国民党「総統候補交代」の狙いは「立法院救済」か

 国民党の総統候補が、洪秀柱・立法院副院長から、朱立倫・党主席に切り替えられた。一時は徹底抗戦の構えを見せた洪氏だが、党内の大物がすべて「洪おろし」に同意するなど完全に外堀を埋められてしまってはなす術なく、10月17日の臨時党大会では候補資格の取り消しの決議の前に勝敗を悟って1人、会場を立ち去った。総統選挙まで3カ月という時点での候補者の交代は、台湾の総統選で一度も起きたことがない異常事態であるが、問題は、この交代で国民党が何を目指し、選挙情勢がどう変わるかである。

立法院の多数は「過去30年」国民党

 今回の候補者の交代劇から見えてくるのは、国民党はもはや総統選挙の敗北を事実上受け入れ、同じ日(来年1月16日)に行われる国会に相当する立法院の立法委員選挙を救うことに全力を挙げることを決意した、ということだと考えられる。

 台湾の各種世論調査では、総統選では、民進党の蔡英文・党主席に、洪氏はダブルスコアからトリプルスコアの差をつけられていた。この状況は決して洪氏1人の責任というわけではなく、国民党全体に対する不信任という色合いが濃い。より中国との関係強化に前のめりの洪氏から、中間路線を取りやすい朱氏に候補が代わっても、3カ月でこの差を挽回できる可能性は極めて低い。実際、メディアなどの世論調査では、朱氏になっても支持率は5ポイント程度の上昇にとどまった。このことは、誰よりも朱氏をはじめ、国民党の幹部たちは十分すぎるほど分かっているはずだ。だが、このまま蔡氏を「寝ていても勝てる」と言われるほど余裕を持って戦わせては、蔡氏に立法委員の選挙応援に全力を挙げさせることになる。「善戦」と言えるような選挙戦に蔡氏を引きずり込み、民進党の選挙リソースを総統選に集中させることが1つの狙いである。

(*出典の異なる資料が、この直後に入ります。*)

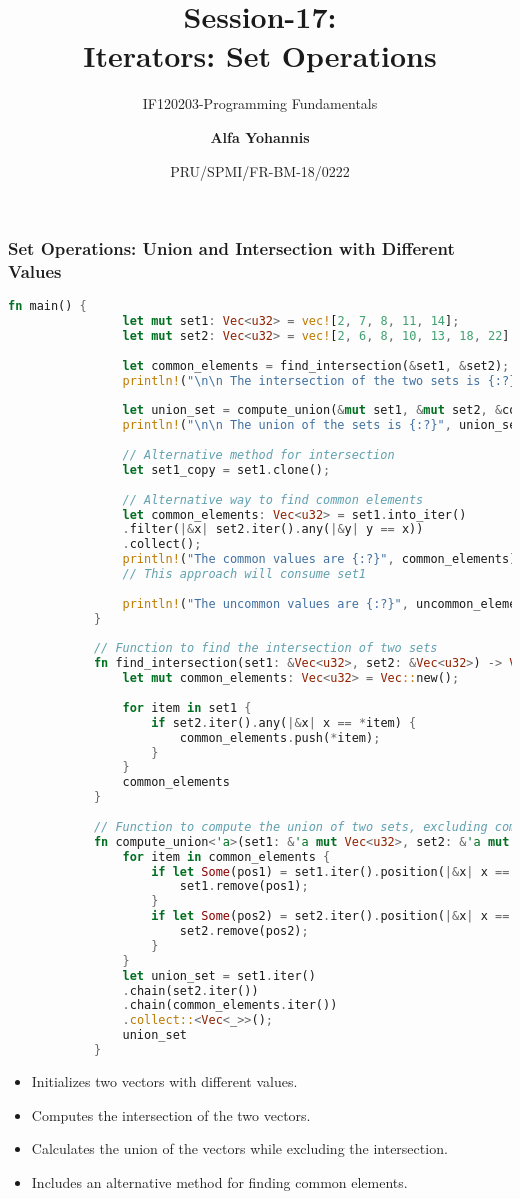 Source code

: \documentclass[aspectratio=169, table]{beamer}
\subtitle{IF120203-Programming Fundamentals}
\title{Session-17:\\\LARGE{Iterators: Set Operations}\\ \vspace{10pt}}
\date[Serial]{\scriptsize {PRU/SPMI/FR-BM-18/0222}}
\author[Pradita]{\small{\textbf{Alfa Yohannis}}}
\begin{document}
	
	\frame{\titlepage}
	
	\begin{frame}[fragile]
		\frametitle{Set Operations: Union and Intersection with Different Values}
		\begin{lstlisting}[language=Rust]
			fn main() {
				let mut set1: Vec<u32> = vec![2, 7, 8, 11, 14];
				let mut set2: Vec<u32> = vec![2, 6, 8, 10, 13, 18, 22];
				
				let common_elements = find_intersection(&set1, &set2);
				println!("\n\n The intersection of the two sets is {:?}", common_elements);
				
				let union_set = compute_union(&mut set1, &mut set2, &common_elements);
				println!("\n\n The union of the sets is {:?}", union_set);
				
				// Alternative method for intersection
				let set1_copy = set1.clone();
				
				// Alternative way to find common elements
				let common_elements: Vec<u32> = set1.into_iter()
				.filter(|&x| set2.iter().any(|&y| y == x))
				.collect();
				println!("The common values are {:?}", common_elements);
				// This approach will consume set1
				
				println!("The uncommon values are {:?}", uncommon_elements);
			}
			
			// Function to find the intersection of two sets
			fn find_intersection(set1: &Vec<u32>, set2: &Vec<u32>) -> Vec<u32> {
				let mut common_elements: Vec<u32> = Vec::new();
				
				for item in set1 {
					if set2.iter().any(|&x| x == *item) {
						common_elements.push(*item);
					}
				}
				common_elements
			}
			
			// Function to compute the union of two sets, excluding common elements
			fn compute_union<'a>(set1: &'a mut Vec<u32>, set2: &'a mut Vec<u32>, common_elements: &'a Vec<u32>) -> Vec<&'a u32> {
				for item in common_elements {
					if let Some(pos1) = set1.iter().position(|&x| x == *item) {
						set1.remove(pos1);
					}
					if let Some(pos2) = set2.iter().position(|&x| x == *item) {
						set2.remove(pos2);
					}
				}
				let union_set = set1.iter()
				.chain(set2.iter())
				.chain(common_elements.iter())
				.collect::<Vec<_>>();
				union_set
			}
		\end{lstlisting}
		\begin{itemize}
			\item Initializes two vectors with different values.
			\item Computes the intersection of the two vectors.
			\item Calculates the union of the vectors while excluding the intersection.
			\item Includes an alternative method for finding common elements.
		\end{itemize}
	\end{frame}
	
\end{document}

 というのも、国民党にとって、民主化から過去30年間にわたり、他の親国民党政党との連立の形を含めて、立法院の多数は1度も失ったことはない。民進党の陳水扁総統時代も、陳総統がいろいろ独自色のある政策を打ち出そうとしても、ことごとく立法院でつぶされる結果に終わり、独自カラーが出せなかった苦い経験が民進党にはある。日本の衆参のねじれにやや似た構図である。

ミニ政党に転じる可能性

 そのため民進党は、今回の選挙で「完全執政」を掲げて選挙戦を戦っている。完全執政とは、総統と立法院の両方を制することを意味する言葉であり、立法院の単独過半数、あるいは、連立できる小政党と組むことで過半数を制することが、今回の選挙の最大の目標なのである。

 現有勢力では、全113議席(現在は欠員1)のうち、国民党は65、民進党は40、残りはその他の小政党になっている。今回、立法委員の選挙でも民進党は有利な戦いを進めており、内部の調査などでも単独過半数を視野に入れた戦いを展開している。一方国民党は、現有議席から40議席前後まで減らしかねないとの情報が国民党内部では流れており、この議席をできるだけ過半数の57議席まで近づけていくことが、党主席と総統候補を兼ねる朱氏の役割となる。

 そうしないと、日本統治時代の接収財産を取り込んだ国民党の豊富な党資産などを強制的に解体するための法律を民進党に立法院で通されてしまい、国民党は再起不能な打撃を受け、今後は単に中国との関係が深いだけのミニ政党化(台湾では1990年代に統一を掲げて勢力を広げた「新党」にならって『新党化』と呼ばれる)に転じてしまう可能性があるからだ。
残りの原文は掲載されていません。